The simulation above validates classifier behavior and maps its operating envelope on synthetic data. The next post builds on the same validation strategy used in earlier work on model quality and user retention — baking a known causal effect into a synthetic dataset so the estimator can be checked against ground truth.

The goal is the same: show that the ARC estimator recovers the right answer, characterize where it falls short, and build something teams can actually instrument in production. The disambiguation protocol will be validated against ground-truth failure labels.

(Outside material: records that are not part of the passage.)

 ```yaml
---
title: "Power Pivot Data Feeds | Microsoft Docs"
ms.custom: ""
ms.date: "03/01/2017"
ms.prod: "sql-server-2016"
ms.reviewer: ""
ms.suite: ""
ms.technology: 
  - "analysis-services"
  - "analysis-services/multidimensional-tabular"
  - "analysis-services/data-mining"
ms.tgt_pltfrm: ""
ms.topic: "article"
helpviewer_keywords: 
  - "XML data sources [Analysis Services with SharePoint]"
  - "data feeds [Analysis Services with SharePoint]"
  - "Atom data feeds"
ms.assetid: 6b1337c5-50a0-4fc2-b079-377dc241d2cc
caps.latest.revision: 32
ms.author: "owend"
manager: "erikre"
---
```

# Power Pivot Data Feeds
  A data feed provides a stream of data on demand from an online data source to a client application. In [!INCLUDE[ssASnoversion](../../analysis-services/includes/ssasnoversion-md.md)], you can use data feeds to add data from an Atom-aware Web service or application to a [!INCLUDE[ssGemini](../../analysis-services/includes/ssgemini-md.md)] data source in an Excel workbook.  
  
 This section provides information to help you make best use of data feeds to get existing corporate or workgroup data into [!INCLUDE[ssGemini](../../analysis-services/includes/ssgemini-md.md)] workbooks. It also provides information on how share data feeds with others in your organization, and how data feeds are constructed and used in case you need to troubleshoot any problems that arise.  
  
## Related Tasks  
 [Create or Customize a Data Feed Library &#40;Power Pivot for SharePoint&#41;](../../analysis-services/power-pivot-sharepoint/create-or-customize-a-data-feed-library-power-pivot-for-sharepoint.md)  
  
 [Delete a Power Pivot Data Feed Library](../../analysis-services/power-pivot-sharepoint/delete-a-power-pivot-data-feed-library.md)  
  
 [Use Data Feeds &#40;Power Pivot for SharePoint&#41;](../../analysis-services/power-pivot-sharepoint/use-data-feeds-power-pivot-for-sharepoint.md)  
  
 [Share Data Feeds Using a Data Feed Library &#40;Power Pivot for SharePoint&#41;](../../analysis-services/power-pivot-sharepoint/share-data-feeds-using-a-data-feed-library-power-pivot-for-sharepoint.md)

The behavioral grounding discipline will be tested empirically by checking whether the quality dimensions ARC identifies as load-bearing in eval actually surface as predictive factors in production engagement data.

That last test is the one that closes the loop between controlled evaluation and the real world.

No training data, model weights, or proprietary systems are involved in this analysis. Full technical specification is in the companion document.

References

Lightman, H., Kosaraju, V., Burda, Y., Edwards, H., Baker, B., Lee, T., Leike, J., Schulman, J., Sutskever, I., and Cobbe, K. (2023). "Let's Verify Step by Step." arXiv preprint arXiv:2305.20050. https://arxiv.org/abs/2305.20050
Cobbe, K., Kosaraju, V., Bavarian, M., Chen, M., Jun, H., Kaiser, L., Plappert, M., Tworek, J., Hilton, J., Nakano, R., Hesse, C., and Schulman, J. (2021). "Training Verifiers to Solve Math Word Problems." arXiv preprint arXiv:2110.14168. https://arxiv.org/abs/2110.14168

AI Usage

Ideas, analysis, and opinions are my own. Generative AI was used as an editor after the writing and analysis were complete — sentence restructuring and light copy-editing. The author reviewed all suggested changes.